Yandex SpeechKit STT Plugin for LiveKit Agents

⚠️ IMPORTANT DISCLAIMER This is an independent, community-developed plugin and is NOT officially affiliated with or endorsed by LiveKit or Yandex.

This project is NOT part of either the official LiveKit or Yandex ecosystems.
For issues, support, or contributions related to this plugin, please use this project's repository directly.
Do not use LiveKit's or Yandex's official support channels for plugin-specific matters.

This plugin provides Yandex SpeechKit Speech-to-Text (STT) integration for LiveKit Agents, enabling real-time Russian and English speech recognition.

Features

Real-time streaming STT using Yandex SpeechKit v3 API
Multi-language support with a primary focus on Russian and English
Automatic language detection capabilities
Interim results for responsive user experience
Profanity filtering and text normalization options
Seamless LiveKit integration following established plugin patterns

🧪 End-to-End Testing

🎉 BONUS FEATURE!

This plugin goes WAY BEYOND basic STT functionality by including a COMPREHENSIVE E2E TESTING INFRASTRUCTURE with REAL LiveKit Cloud integration!

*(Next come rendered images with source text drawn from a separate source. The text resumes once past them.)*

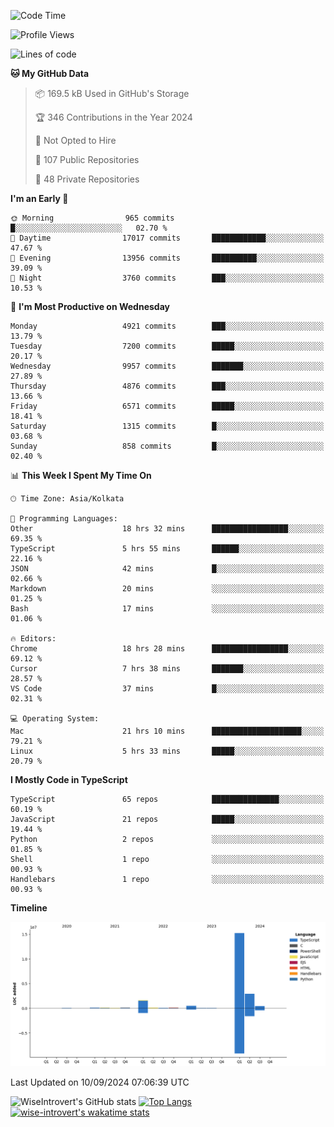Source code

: <!--START_SECTION:waka-->
![Code Time](http://img.shields.io/badge/Code%20Time-1%2C588%20hrs%206%20mins-blue)

![Profile Views](http://img.shields.io/badge/Profile%20Views-0-blue)

![Lines of code](https://img.shields.io/badge/From%20Hello%20World%20I%27ve%20Written-21.4%20million%20lines%20of%20code-blue)

**🐱 My GitHub Data** 

> 📦 169.5 kB Used in GitHub's Storage 
 > 
> 🏆 346 Contributions in the Year 2024
 > 
> 🚫 Not Opted to Hire
 > 
> 📜 107 Public Repositories 
 > 
> 🔑 48 Private Repositories 
 > 
**I'm an Early 🐤** 

```text
🌞 Morning                965 commits         █░░░░░░░░░░░░░░░░░░░░░░░░   02.70 % 
🌆 Daytime                17017 commits       ████████████░░░░░░░░░░░░░   47.67 % 
🌃 Evening                13956 commits       ██████████░░░░░░░░░░░░░░░   39.09 % 
🌙 Night                  3760 commits        ███░░░░░░░░░░░░░░░░░░░░░░   10.53 % 
```
📅 **I'm Most Productive on Wednesday** 

```text
Monday                   4921 commits        ███░░░░░░░░░░░░░░░░░░░░░░   13.79 % 
Tuesday                  7200 commits        █████░░░░░░░░░░░░░░░░░░░░   20.17 % 
Wednesday                9957 commits        ███████░░░░░░░░░░░░░░░░░░   27.89 % 
Thursday                 4876 commits        ███░░░░░░░░░░░░░░░░░░░░░░   13.66 % 
Friday                   6571 commits        █████░░░░░░░░░░░░░░░░░░░░   18.41 % 
Saturday                 1315 commits        █░░░░░░░░░░░░░░░░░░░░░░░░   03.68 % 
Sunday                   858 commits         █░░░░░░░░░░░░░░░░░░░░░░░░   02.40 % 
```


📊 **This Week I Spent My Time On** 

```text
🕑︎ Time Zone: Asia/Kolkata

💬 Programming Languages: 
Other                    18 hrs 32 mins      █████████████████░░░░░░░░   69.35 % 
TypeScript               5 hrs 55 mins       ██████░░░░░░░░░░░░░░░░░░░   22.16 % 
JSON                     42 mins             █░░░░░░░░░░░░░░░░░░░░░░░░   02.66 % 
Markdown                 20 mins             ░░░░░░░░░░░░░░░░░░░░░░░░░   01.25 % 
Bash                     17 mins             ░░░░░░░░░░░░░░░░░░░░░░░░░   01.06 % 

🔥 Editors: 
Chrome                   18 hrs 28 mins      █████████████████░░░░░░░░   69.12 % 
Cursor                   7 hrs 38 mins       ███████░░░░░░░░░░░░░░░░░░   28.57 % 
VS Code                  37 mins             █░░░░░░░░░░░░░░░░░░░░░░░░   02.31 % 

💻 Operating System: 
Mac                      21 hrs 10 mins      ████████████████████░░░░░   79.21 % 
Linux                    5 hrs 33 mins       █████░░░░░░░░░░░░░░░░░░░░   20.79 % 
```

**I Mostly Code in TypeScript** 

```text
TypeScript               65 repos            ███████████████░░░░░░░░░░   60.19 % 
JavaScript               21 repos            █████░░░░░░░░░░░░░░░░░░░░   19.44 % 
Python                   2 repos             ░░░░░░░░░░░░░░░░░░░░░░░░░   01.85 % 
Shell                    1 repo              ░░░░░░░░░░░░░░░░░░░░░░░░░   00.93 % 
Handlebars               1 repo              ░░░░░░░░░░░░░░░░░░░░░░░░░   00.93 % 
```



**Timeline**

![Lines of Code chart](https://raw.githubusercontent.com/wise-introvert/wise-introvert/master/assets/bar_graph.png)


 Last Updated on 10/09/2024 07:06:39 UTC
<!--END_SECTION:waka-->

![WiseIntrovert's GitHub stats](https://github-readme-stats.vercel.app/api?username=wise-introvert&count_private=true&show_icons=true)
[![Top Langs](https://github-readme-stats.vercel.app/api/top-langs/?username=wise-introvert&langs_count=10)](https://github.com/anuraghazra/github-readme-stats)
[![wise-introvert's wakatime stats](https://github-readme-stats.vercel.app/api/wakatime?username=wiseintrovert)](https://github.com/anuraghazra/github-readme-stats)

This is NOT your typical plugin - you're getting testing capabilities that most plugins simply don't offer.

This exceptional testing infrastructure validates the COMPLETE PIPELINE from audio input to LiveKit room management, giving you confidence that everything works together seamlessly.

What makes this special:

✨ Real LiveKit Cloud rooms - Not mocked, not simulated - ACTUAL cloud infrastructure testing
✨ Complete agent lifecycle testing - Full room creation, participant management, and cleanup
✨ Production-ready validation - Test the exact same pipeline your users will experience
✨ Professional debugging tools - Descriptive room naming and dashboard monitoring
✨ Zero setup complexity - Provide your LiveKit credentials and run the tests

Room Naming Convention

Tests use descriptive room names that indicate the test type and expected participant counts for easy debugging:

test-simple-expect-0p-room-XXXXXXXX - Simple infrastructure tests with 0 participants expected
test-simple-expect-1p-room-XXXXXXXX - Simple connection tests with 1 participant expected
test-agent-expect-2p-room-XXXXXXXX - Agent tests with 2 participants expected (agent and participant)

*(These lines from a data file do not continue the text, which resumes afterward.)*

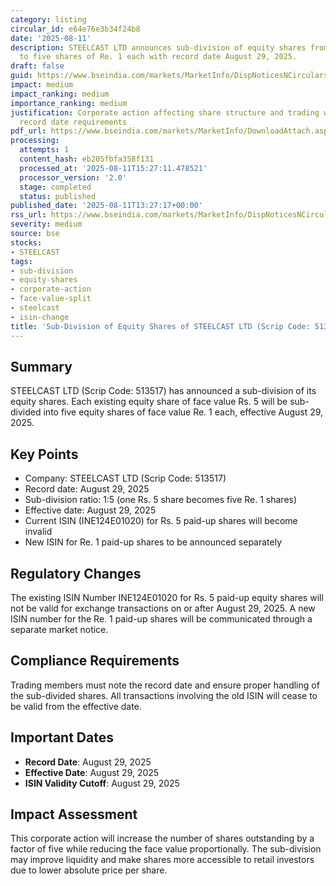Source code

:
 ```yaml
---
category: listing
circular_id: e64e76e3b34f24b8
date: '2025-08-11'
description: STEELCAST LTD announces sub-division of equity shares from Rs. 5 each
  to five shares of Re. 1 each with record date August 29, 2025.
draft: false
guid: https://www.bseindia.com/markets/MarketInfo/DispNoticesNCirculars.aspx?Noticeid={DF753738-EAB0-4924-8FAC-781BD2B622EF}&noticeno=20250811-45&dt=08/11/2025&icount=45&totcount=58&flag=0
impact: medium
impact_ranking: medium
importance_ranking: medium
justification: Corporate action affecting share structure and trading with specific
  record date requirements
pdf_url: https://www.bseindia.com/markets/MarketInfo/DownloadAttach.aspx?id=20250811-45&attachedId=
processing:
  attempts: 1
  content_hash: eb205fbfa358f131
  processed_at: '2025-08-11T15:27:11.478521'
  processor_version: '2.0'
  stage: completed
  status: published
published_date: '2025-08-11T13:27:17+00:00'
rss_url: https://www.bseindia.com/markets/MarketInfo/DispNoticesNCirculars.aspx?Noticeid={DF753738-EAB0-4924-8FAC-781BD2B622EF}&noticeno=20250811-45&dt=08/11/2025&icount=45&totcount=58&flag=0
severity: medium
source: bse
stocks:
- STEELCAST
tags:
- sub-division
- equity-shares
- corporate-action
- face-value-split
- steelcast
- isin-change
title: 'Sub-Division of Equity Shares of STEELCAST LTD (Scrip Code: 513517)'
---
```


## Summary

STEELCAST LTD (Scrip Code: 513517) has announced a sub-division of its equity shares. Each existing equity share of face value Rs. 5 will be sub-divided into five equity shares of face value Re. 1 each, effective August 29, 2025.

## Key Points

- Company: STEELCAST LTD (Scrip Code: 513517)
- Record date: August 29, 2025
- Sub-division ratio: 1:5 (one Rs. 5 share becomes five Re. 1 shares)
- Effective date: August 29, 2025
- Current ISIN (INE124E01020) for Rs. 5 paid-up shares will become invalid
- New ISIN for Re. 1 paid-up shares to be announced separately

## Regulatory Changes

The existing ISIN Number INE124E01020 for Rs. 5 paid-up equity shares will not be valid for exchange transactions on or after August 29, 2025. A new ISIN number for the Re. 1 paid-up shares will be communicated through a separate market notice.

## Compliance Requirements

Trading members must note the record date and ensure proper handling of the sub-divided shares. All transactions involving the old ISIN will cease to be valid from the effective date.

## Important Dates

- **Record Date**: August 29, 2025
- **Effective Date**: August 29, 2025
- **ISIN Validity Cutoff**: August 29, 2025

## Impact Assessment

This corporate action will increase the number of shares outstanding by a factor of five while reducing the face value proportionally. The sub-division may improve liquidity and make shares more accessible to retail investors due to lower absolute price per share.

⚠️ Important: Account Balance Requirements

Before running E2E tests, ensure your Yandex Cloud account has a positive balance. Tests will fail with authentication errors if your account balance is negative or insufficient.

🚀 Ready to test like a pro? See DEVELOPMENT.md for detailed testing information and LiveKit Cloud dashboard monitoring.

Installation

Prerequisites

Ensure your system meets the following requirements:

Git: Download Git if not already installed.
Python 3.9+: Ensure Python is installed and configured correctly (matches LiveKit Agents requirement)
Hatch: Install modern, extensible Python project manager Hatch.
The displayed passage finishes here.